__ABOUT THIS TASK__. Taking the line that contains "vs.\ predicted bin" as the starting point, give again exactly every line up to and including the last line of the records below.

+ + +

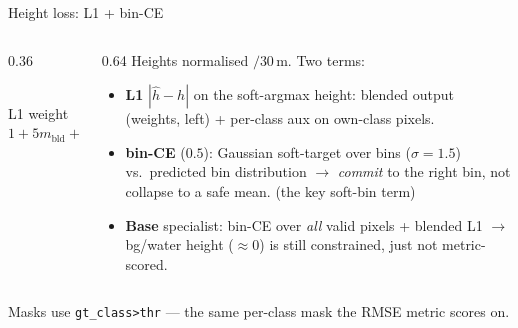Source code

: \documentclass[aspectratio=169,11pt]{beamer}
\newcommand{\code}[1]{\texttt{\small #1}}
\begin{document}
\begin{frame}{Height loss: L1 + bin-CE}
  \begin{columns}[T]
    \begin{column}{0.36\textwidth}
      \centering
      \\[3pt]
      {\scriptsize L1 weight $1+5m_{\text{bld}}+1.5m_{\text{veg}}$}
    \end{column}
    \begin{column}{0.64\textwidth}
      Heights normalised $/30$\,m. Two terms:
      \begin{itemize}\small
        \item \textbf{L1} $|\hat h-h|$ on the soft-argmax height: blended output
          (weights, left) + per-class aux on own-class pixels.
        \item \textbf{bin-CE} ($0.5$): Gaussian soft-target over bins ($\sigma{=}1.5$)
          vs.\ predicted bin distribution $\to$ \emph{commit} to the right bin,
          not collapse to a safe mean. \textcolor{cHead}{(the key soft-bin term)}
        \item \textbf{Base} specialist: bin-CE over \emph{all} valid pixels +
          blended L1 $\to$ bg/water height ($\approx0$) is still constrained,
          just not metric-scored.
      \end{itemize}
    \end{column}
  \end{columns}
  \vspace{0.1em}
  {\footnotesize Masks use \code{gt\_class>thr} --- the same per-class mask the RMSE metric scores on.}
\end{frame}
\end{document}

+ + +

__ANSWER SECTION__.
          vs.\ predicted bin distribution $\to$ \emph{commit} to the right bin,
          not collapse to a safe mean. \textcolor{cHead}{(the key soft-bin term)}
        \item \textbf{Base} specialist: bin-CE over \emph{all} valid pixels +
          blended L1 $\to$ bg/water height ($\approx0$) is still constrained,
          just not metric-scored.
      \end{itemize}
    \end{column}
  \end{columns}
  \vspace{0.1em}
  {\footnotesize Masks use \code{gt\_class>thr} --- the same per-class mask the RMSE metric scores on.}
\end{frame}
\end{document}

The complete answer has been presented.